The Advanced Robotic Laser Coating Removal System (ARLCRS) uses a powerful laser stripping tool and state-of-the-art mobile robots to automatically remove paint and coatings from aircraft. The complete system is scalable for use from fighters to cargo and tanker aircraft. ARLCRS will reduce hazardous waste, air emissions, maintenance costs, and processing time. CTC is developing the laser coatings removal and particle capture systems. NREC is developing the mobile robots, sensors, and autonomy system.

===Operator assistance for underground coal mining===
NREC has worked with coal mining industry partners to develop operator assistance technology for longwall mining. This includes a complete navigation system for a continuous mining machine, laser rangefinder-based perception for robot localization, planning for cluttered spaces, and integration and simulation tools. This system was successfully demonstrated in a working mine in West Virginia. Related research and objectives include automated mine surveying, haulage, and multiple-machine interaction.

===ARMOR 1: mat sinking system===
ARMOR 1 is an automated robotic system for the U.S. Army Corps of Engineers to perform revetment operations along the Mississippi River. Once deployed, ARMOR 1 will replace the old Mat Sinking Unit, originally built in 1948. The goal is to increase the speed of revetment operations and improve the safety and working conditions of the employees who perform this vital work.
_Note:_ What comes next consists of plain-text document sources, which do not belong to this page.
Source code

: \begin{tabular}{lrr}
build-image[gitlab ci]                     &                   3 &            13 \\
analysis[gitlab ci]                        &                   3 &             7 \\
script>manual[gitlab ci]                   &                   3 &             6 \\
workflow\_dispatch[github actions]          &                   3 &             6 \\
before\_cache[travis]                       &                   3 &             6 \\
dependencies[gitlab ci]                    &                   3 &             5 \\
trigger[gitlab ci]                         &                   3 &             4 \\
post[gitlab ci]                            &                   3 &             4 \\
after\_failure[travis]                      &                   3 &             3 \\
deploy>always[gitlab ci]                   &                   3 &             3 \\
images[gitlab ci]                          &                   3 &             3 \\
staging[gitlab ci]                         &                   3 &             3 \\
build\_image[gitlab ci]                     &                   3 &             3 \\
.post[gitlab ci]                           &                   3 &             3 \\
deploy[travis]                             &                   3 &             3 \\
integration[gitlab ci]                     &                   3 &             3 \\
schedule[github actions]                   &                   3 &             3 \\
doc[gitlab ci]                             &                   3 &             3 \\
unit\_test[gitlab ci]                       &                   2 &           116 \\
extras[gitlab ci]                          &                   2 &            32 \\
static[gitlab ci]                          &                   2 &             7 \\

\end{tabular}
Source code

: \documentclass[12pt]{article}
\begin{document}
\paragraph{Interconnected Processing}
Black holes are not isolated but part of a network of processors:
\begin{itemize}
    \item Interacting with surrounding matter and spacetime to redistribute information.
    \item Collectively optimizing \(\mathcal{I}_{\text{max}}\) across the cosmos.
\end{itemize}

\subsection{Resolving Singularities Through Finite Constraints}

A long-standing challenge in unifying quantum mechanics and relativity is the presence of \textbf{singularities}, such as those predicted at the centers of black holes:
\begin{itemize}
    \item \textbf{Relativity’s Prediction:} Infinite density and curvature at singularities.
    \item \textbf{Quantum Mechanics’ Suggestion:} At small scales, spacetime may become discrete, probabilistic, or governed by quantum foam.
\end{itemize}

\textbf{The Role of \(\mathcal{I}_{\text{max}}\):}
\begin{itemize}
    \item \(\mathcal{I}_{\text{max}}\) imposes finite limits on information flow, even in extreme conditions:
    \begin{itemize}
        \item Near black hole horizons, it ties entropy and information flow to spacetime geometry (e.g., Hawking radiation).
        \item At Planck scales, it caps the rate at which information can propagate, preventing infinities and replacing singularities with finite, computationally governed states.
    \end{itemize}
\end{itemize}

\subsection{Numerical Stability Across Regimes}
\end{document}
When completed, ARMOR 1 will include six, independent robotic cranes. These cranes will pick up the large concrete squares from the supply barge and place them on the "mat deck" of ARMOR 1's manufacturing barge. There, the individual squares will be tied together into one 140 ft wide (and up to 900 ft long) flexible "mat" by an automated tie system. The completed mat will be launched from the barge and will be submerged along the banks of the Mississippi River, while more mats are continuously being assembled on the deck.

==Contribution to education==
The Carnegie Mellon Robotics Academy (CMRA) is an educational outreach of Carnegie Mellon University and part of the university's world-renowned Robotics Institute. In 2000, CMRA's administrative staff and development team became housed at NREC's facilities.

The Computer Science STEM Network (CS2N) is a collaborative research project between Carnegie Mellon University, including the Robotics Academy, and the Defense Advanced Research Projects Agency (DARPA) designed to increase the number of students pursuing advanced Computer Science and Science, Technology, Engineering, and Mathematics (CS-STEM) degrees.